------ Available data

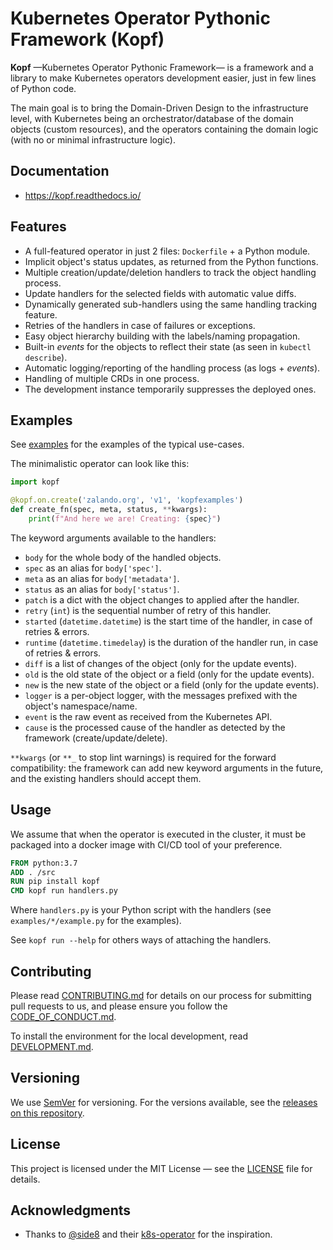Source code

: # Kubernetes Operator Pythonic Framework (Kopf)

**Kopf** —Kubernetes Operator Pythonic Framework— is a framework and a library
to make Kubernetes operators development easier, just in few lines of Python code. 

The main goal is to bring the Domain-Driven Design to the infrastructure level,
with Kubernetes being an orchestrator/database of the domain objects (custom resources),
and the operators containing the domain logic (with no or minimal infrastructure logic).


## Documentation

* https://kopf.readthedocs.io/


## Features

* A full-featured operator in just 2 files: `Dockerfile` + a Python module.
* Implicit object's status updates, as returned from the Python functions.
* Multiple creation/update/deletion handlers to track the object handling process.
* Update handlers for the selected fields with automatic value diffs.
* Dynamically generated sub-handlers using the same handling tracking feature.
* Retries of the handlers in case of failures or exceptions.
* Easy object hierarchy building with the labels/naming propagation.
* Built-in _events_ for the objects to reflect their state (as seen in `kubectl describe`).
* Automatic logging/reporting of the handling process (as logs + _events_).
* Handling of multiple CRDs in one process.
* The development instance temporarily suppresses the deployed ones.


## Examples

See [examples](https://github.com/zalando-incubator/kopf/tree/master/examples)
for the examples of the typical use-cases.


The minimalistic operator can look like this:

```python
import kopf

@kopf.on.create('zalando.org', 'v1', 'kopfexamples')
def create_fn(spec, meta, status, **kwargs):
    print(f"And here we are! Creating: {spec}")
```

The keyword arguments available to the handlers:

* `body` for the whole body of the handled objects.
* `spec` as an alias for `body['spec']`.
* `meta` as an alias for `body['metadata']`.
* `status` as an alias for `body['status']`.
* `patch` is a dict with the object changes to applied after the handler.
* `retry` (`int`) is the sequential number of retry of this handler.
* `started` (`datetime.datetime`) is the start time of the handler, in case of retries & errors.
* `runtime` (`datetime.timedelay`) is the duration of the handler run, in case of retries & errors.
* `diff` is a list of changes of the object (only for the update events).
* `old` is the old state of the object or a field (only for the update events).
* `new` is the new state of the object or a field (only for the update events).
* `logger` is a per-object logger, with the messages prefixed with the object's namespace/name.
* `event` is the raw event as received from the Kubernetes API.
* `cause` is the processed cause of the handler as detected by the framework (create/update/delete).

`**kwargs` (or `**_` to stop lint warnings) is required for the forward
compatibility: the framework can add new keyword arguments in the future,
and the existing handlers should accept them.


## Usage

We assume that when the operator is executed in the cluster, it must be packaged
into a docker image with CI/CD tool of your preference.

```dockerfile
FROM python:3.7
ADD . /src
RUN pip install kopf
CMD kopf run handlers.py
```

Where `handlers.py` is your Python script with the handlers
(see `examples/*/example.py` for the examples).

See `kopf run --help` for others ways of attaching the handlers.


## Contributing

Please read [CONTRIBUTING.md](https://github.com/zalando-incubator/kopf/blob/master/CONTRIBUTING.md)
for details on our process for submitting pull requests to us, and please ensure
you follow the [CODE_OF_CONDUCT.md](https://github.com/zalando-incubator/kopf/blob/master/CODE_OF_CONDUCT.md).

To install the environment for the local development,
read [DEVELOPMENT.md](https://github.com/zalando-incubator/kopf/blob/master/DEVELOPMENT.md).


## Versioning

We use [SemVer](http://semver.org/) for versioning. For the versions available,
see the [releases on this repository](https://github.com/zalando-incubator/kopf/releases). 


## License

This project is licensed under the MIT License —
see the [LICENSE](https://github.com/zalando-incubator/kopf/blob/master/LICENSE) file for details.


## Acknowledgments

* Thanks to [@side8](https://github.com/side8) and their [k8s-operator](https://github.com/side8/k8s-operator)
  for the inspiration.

------------

Transcribe the listing word for word, but keep its pictures out of the copy.

Source code

: # Kubernetes Operator Pythonic Framework (Kopf)

**Kopf** —Kubernetes Operator Pythonic Framework— is a framework and a library
to make Kubernetes operators development easier, just in few lines of Python code. 

The main goal is to bring the Domain-Driven Design to the infrastructure level,
with Kubernetes being an orchestrator/database of the domain objects (custom resources),
and the operators containing the domain logic (with no or minimal infrastructure logic).


## Documentation

* https://kopf.readthedocs.io/


## Features

* A full-featured operator in just 2 files: `Dockerfile` + a Python module.
* Implicit object's status updates, as returned from the Python functions.
* Multiple creation/update/deletion handlers to track the object handling process.
* Update handlers for the selected fields with automatic value diffs.
* Dynamically generated sub-handlers using the same handling tracking feature.
* Retries of the handlers in case of failures or exceptions.
* Easy object hierarchy building with the labels/naming propagation.
* Built-in _events_ for the objects to reflect their state (as seen in `kubectl describe`).
* Automatic logging/reporting of the handling process (as logs + _events_).
* Handling of multiple CRDs in one process.
* The development instance temporarily suppresses the deployed ones.


## Examples

See [examples](https://github.com/zalando-incubator/kopf/tree/master/examples)
for the examples of the typical use-cases.


The minimalistic operator can look like this:

```python
import kopf

@kopf.on.create('zalando.org', 'v1', 'kopfexamples')
def create_fn(spec, meta, status, **kwargs):
    print(f"And here we are! Creating: {spec}")
```

The keyword arguments available to the handlers:

* `body` for the whole body of the handled objects.
* `spec` as an alias for `body['spec']`.
* `meta` as an alias for `body['metadata']`.
* `status` as an alias for `body['status']`.
* `patch` is a dict with the object changes to applied after the handler.
* `retry` (`int`) is the sequential number of retry of this handler.
* `started` (`datetime.datetime`) is the start time of the handler, in case of retries & errors.
* `runtime` (`datetime.timedelay`) is the duration of the handler run, in case of retries & errors.
* `diff` is a list of changes of the object (only for the update events).
* `old` is the old state of the object or a field (only for the update events).
* `new` is the new state of the object or a field (only for the update events).
* `logger` is a per-object logger, with the messages prefixed with the object's namespace/name.
* `event` is the raw event as received from the Kubernetes API.
* `cause` is the processed cause of the handler as detected by the framework (create/update/delete).

`**kwargs` (or `**_` to stop lint warnings) is required for the forward
compatibility: the framework can add new keyword arguments in the future,
and the existing handlers should accept them.


## Usage

We assume that when the operator is executed in the cluster, it must be packaged
into a docker image with CI/CD tool of your preference.

```dockerfile
FROM python:3.7
ADD . /src
RUN pip install kopf
CMD kopf run handlers.py
```

Where `handlers.py` is your Python script with the handlers
(see `examples/*/example.py` for the examples).

See `kopf run --help` for others ways of attaching the handlers.


## Contributing

Please read [CONTRIBUTING.md](https://github.com/zalando-incubator/kopf/blob/master/CONTRIBUTING.md)
for details on our process for submitting pull requests to us, and please ensure
you follow the [CODE_OF_CONDUCT.md](https://github.com/zalando-incubator/kopf/blob/master/CODE_OF_CONDUCT.md).

To install the environment for the local development,
read [DEVELOPMENT.md](https://github.com/zalando-incubator/kopf/blob/master/DEVELOPMENT.md).


## Versioning

We use [SemVer](http://semver.org/) for versioning. For the versions available,
see the [releases on this repository](https://github.com/zalando-incubator/kopf/releases). 


## License

This project is licensed under the MIT License —
see the [LICENSE](https://github.com/zalando-incubator/kopf/blob/master/LICENSE) file for details.


## Acknowledgments

* Thanks to [@side8](https://github.com/side8) and their [k8s-operator](https://github.com/side8/k8s-operator)
  for the inspiration.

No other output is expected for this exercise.